Primary field: Physics
Specialties: Astrophysics; relativity; cosmology
Early Life
Georges-Henri Lemaître was born in Charleroi, Belgium, on July 17, 1894, into a devoutly Catholic family. After attending a Jesuit school for his early education, he began studying civil engineering at the Catholic University of Louvain, Belgium, but his university studies were interrupted by the outbreak of World War I. He served in the Belgian artillery during the war, earning several military honors.
Following the end of the war, Lemaître abandoned the study of engineering and entered the seminary. He was ordained a priest in 1923 and, among other honors, later served for several years as president of the Pontifical Academy of Sciences in the Vatican. Throughout his theological training, Lemaître also pursued his interests in mathematics and physics, in which he earned his doctorate in 1920. The same year he was ordained, Lemaître received a fellowship to the University of Cambridge in England, where he focused on the theory of general relativity proposed by German physicist Albert Einstein in 1916. Basing his research on Einstein’s calculations, Lemaître began formulating his own calculations about the universe.

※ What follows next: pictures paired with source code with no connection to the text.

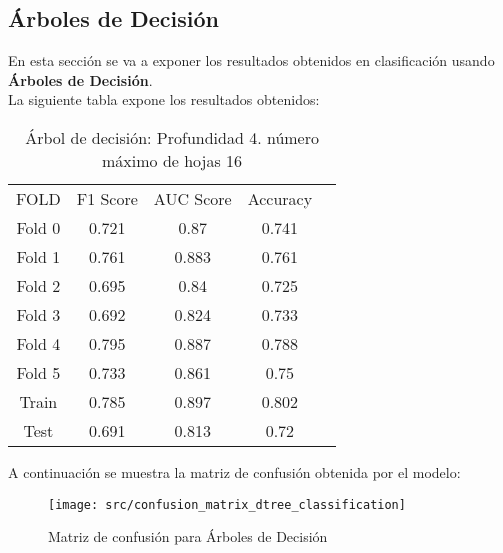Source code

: \subsection{Árboles de Decisión}
En esta sección se va a exponer los resultados obtenidos en clasificación usando  \textbf{Árboles de Decisión}.\\
La siguiente tabla expone los resultados obtenidos:
\begin{table}[H]
	\centering
	\begin{tabular}{|c|c|c|c|c}
		\cline{1-4}
	    FOLD & F1 Score & AUC Score & Accuracy  \\ \cline{1-4}
	    Fold 0 & 0.721 & 0.87 & 0.741 \\ \cline{1-4}
	    Fold 1 & 0.761 & 0.883 & 0.761 \\ \cline{1-4}
	    Fold 2 & 0.695 & 0.84 & 0.725 \\ \cline{1-4}
	    Fold 3 & 0.692 & 0.824 & 0.733 \\ \cline{1-4}
	    Fold 4 & 0.795 & 0.887 & 0.788 \\ \cline{1-4}
	    Fold 5 & 0.733 & 0.861 & 0.75 \\ \cline{1-4}
	    Train & 0.785 & 0.897 & 0.802 \\ \cline{1-4}
	    Test & 0.691 & 0.813 & 0.72 \\ \cline{1-4}
	\end{tabular}
	\caption{Árbol de decisión:  Profundidad 4. número máximo de hojas 16}
	\label{tab:dtree_class_res}
\end{table}
A continuación se muestra la matriz de confusión obtenida por el modelo:
 \begin{figure}[H]
	\centering
	\texttt{[image: src/confusion\_matrix\_dtree\_classification]}
	\caption{Matriz de confusión para Árboles de Decisión}
	\label{fig:confusion_matrix_dtree}
\end{figure}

Lemaître spent the next two years pursuing postgraduate studies in astrophysics in the United States, at Harvard University and the Massachusetts Institute of Technology (MIT) in Cambridge, Massachusetts. Lemaître was appointed a professor of astrophysics at the Catholic University in Louvain in 1925. He became a full-time professor in 1927, a position he retained until his retirement in 1964.
Life’s Work
In 1927, Lemaître published the results of the calculations he had begun at Cambridge in the Annales de la Société scientifique de Bruxelles (Annals of the scientific society of Brussels). In his paper, he postulated that the universe is expanding in all directions. Einstein had proposed an unknown cosmological constant that lent support to the idea of a static universe, one that has always existed and will continue to exist endlessly in more or less the same form. However, Lemaître’s calculations showed that the universe is either shrinking or expanding. After observing redshift in galaxies outside the Milky Way—the phenomenon of lengthening light waves that, according to the Doppler effect, indicates the light source is moving away from the observer—Lemaître concluded that the universe is expanding.
Given that most scientists at the time—including Einstein—believed in a static universe and that Lemaître did not have substantial proof to support his theory, his 1927 paper was at first largely ignored by the scientific community. Then, in 1929, American astronomer Edwin Hubble confirmed the redshift of galaxies. This led British astrophysicist Arthur Eddington to publish an English translation of Lemaître’s paper in the Royal Astronomical Society’s Monthly Notices in March 1931. Lemaître himself continued to publish papers elaborating on his cosmology during the 1930s. In these, he proposed that the universe had had a definite beginning, wherein all matter was condensed into a single point.
In the early 1930s, scientists took note of and challenged Lemaître’s theory. They generally accepted the concept of an expanding universe, but not the idea of its beginning. It was one of Lemaître’s rivals, British astrophysicist Fred Hoyle, who later coined the term “big bang” to differentiate it from his steady-state theory. The steady-state viewpoint essentially reworked the theory of an infinite and eternal universe. It held that, as the galaxies move further and further apart, the universe continuously generates new matter to compensate for density lost through cosmic expansion. This process thus maintains the universe in a stable condition.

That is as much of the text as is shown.